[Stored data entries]

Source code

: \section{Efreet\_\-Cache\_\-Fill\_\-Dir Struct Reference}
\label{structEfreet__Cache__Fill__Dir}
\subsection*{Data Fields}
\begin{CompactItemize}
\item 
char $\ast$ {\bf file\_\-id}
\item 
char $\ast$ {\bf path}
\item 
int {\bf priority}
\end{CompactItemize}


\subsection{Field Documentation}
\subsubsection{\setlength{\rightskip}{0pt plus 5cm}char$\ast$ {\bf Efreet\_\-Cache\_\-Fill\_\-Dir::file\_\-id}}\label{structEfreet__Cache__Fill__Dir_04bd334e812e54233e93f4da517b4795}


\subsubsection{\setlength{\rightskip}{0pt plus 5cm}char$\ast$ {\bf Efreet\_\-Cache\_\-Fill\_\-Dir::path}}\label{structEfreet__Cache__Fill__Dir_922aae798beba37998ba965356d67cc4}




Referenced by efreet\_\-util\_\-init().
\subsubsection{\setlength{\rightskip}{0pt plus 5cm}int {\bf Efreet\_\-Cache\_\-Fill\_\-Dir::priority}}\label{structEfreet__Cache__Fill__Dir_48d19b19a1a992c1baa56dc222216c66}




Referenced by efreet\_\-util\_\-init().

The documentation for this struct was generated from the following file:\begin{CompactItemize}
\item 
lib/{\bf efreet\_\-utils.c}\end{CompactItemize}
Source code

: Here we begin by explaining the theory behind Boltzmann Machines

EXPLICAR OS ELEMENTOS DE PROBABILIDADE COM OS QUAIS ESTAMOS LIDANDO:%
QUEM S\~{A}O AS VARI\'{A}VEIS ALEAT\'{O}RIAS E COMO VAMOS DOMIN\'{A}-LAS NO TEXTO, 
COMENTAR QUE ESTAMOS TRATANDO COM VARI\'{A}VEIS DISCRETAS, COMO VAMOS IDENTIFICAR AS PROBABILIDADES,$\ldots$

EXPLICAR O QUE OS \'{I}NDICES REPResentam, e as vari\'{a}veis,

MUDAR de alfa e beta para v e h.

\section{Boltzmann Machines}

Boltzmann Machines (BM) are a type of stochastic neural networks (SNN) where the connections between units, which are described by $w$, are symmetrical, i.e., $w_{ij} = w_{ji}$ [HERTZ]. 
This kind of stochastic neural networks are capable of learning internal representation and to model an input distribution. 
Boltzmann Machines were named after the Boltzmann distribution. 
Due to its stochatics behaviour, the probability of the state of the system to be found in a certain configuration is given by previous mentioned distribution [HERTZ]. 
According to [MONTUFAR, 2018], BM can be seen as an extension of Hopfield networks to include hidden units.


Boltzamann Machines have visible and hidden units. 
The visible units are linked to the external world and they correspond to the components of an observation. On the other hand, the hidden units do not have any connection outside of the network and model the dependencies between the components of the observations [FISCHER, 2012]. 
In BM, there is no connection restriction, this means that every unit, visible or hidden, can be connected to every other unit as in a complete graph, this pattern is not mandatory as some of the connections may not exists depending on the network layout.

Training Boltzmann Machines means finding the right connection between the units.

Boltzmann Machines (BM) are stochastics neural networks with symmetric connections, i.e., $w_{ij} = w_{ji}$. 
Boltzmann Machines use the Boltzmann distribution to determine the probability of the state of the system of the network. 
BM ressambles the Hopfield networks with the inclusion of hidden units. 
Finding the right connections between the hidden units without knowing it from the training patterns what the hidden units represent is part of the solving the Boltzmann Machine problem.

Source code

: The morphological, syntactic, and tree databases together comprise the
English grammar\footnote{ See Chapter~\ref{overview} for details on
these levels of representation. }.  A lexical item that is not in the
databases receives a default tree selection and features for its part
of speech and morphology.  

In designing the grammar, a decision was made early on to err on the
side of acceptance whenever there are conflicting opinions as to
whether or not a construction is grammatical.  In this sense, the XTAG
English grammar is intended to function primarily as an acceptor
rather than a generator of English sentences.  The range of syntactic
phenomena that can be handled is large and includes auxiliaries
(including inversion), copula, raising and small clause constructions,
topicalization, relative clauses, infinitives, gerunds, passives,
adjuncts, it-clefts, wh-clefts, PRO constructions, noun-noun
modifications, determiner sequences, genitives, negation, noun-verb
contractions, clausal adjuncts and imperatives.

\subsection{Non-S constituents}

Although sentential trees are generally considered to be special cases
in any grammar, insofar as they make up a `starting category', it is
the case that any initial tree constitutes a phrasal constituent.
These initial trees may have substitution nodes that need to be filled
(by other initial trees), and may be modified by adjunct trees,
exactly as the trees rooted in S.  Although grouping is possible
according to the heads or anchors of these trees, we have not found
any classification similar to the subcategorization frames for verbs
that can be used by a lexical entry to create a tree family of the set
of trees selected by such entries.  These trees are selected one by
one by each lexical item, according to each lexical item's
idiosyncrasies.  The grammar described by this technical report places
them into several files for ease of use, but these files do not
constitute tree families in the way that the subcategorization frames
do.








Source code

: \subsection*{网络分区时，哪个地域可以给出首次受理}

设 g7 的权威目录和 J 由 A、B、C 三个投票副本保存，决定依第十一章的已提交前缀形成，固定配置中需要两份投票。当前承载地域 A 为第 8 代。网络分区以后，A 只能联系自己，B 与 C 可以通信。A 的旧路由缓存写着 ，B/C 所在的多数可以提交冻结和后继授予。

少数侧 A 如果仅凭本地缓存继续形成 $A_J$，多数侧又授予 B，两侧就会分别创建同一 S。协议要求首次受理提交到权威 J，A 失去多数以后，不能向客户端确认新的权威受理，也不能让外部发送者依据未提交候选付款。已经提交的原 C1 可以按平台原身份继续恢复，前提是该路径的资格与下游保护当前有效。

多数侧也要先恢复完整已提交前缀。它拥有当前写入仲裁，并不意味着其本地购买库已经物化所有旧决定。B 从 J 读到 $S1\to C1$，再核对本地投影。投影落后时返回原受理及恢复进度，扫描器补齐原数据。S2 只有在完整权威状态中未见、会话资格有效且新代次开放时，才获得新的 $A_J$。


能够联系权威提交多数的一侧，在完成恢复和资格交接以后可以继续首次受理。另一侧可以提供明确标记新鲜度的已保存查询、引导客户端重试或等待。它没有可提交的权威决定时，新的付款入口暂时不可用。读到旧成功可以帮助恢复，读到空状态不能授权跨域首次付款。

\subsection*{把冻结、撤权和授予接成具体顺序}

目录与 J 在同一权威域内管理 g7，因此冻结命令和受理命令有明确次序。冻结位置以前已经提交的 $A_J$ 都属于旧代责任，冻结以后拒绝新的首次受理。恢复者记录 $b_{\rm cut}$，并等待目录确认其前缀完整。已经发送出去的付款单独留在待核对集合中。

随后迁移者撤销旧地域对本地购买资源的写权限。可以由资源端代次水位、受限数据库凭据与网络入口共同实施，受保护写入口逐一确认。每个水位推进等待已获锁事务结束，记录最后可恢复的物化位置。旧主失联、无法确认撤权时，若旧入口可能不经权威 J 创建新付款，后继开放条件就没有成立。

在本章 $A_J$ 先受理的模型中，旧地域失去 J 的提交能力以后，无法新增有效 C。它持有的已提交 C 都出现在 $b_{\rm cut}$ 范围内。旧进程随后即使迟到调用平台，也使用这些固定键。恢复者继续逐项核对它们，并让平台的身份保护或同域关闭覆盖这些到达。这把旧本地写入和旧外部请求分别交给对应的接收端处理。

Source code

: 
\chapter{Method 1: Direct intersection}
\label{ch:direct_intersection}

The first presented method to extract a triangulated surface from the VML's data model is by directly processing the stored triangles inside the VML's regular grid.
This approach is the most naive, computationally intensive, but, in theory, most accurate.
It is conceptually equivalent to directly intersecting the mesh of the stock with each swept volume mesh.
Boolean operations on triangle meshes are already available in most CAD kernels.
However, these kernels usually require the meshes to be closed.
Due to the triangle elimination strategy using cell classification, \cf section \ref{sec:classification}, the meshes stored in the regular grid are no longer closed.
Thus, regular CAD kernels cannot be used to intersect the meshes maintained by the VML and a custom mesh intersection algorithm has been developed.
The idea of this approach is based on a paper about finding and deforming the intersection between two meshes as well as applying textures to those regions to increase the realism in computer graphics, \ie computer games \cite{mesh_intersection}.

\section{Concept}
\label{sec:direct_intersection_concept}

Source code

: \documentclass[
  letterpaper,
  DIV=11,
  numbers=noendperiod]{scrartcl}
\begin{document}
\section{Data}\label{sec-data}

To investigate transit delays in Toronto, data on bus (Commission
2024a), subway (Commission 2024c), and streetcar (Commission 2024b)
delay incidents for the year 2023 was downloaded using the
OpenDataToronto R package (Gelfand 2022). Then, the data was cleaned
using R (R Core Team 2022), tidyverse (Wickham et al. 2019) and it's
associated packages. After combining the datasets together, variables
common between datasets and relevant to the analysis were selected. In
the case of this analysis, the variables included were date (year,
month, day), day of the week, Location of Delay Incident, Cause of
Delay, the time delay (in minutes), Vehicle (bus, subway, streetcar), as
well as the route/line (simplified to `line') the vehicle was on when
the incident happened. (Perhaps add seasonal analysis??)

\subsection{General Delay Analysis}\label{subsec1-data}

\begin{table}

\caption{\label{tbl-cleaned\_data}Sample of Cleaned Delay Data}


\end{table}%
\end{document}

EXERCISE OBJECTIVE —
Which lines above contain the word "representation"? Show each of them.

EXERCISE RESPONSE —
This kind of stochastic neural networks are capable of learning internal representation and to model an input distribution. 
these levels of representation. }.  A lexical item that is not in the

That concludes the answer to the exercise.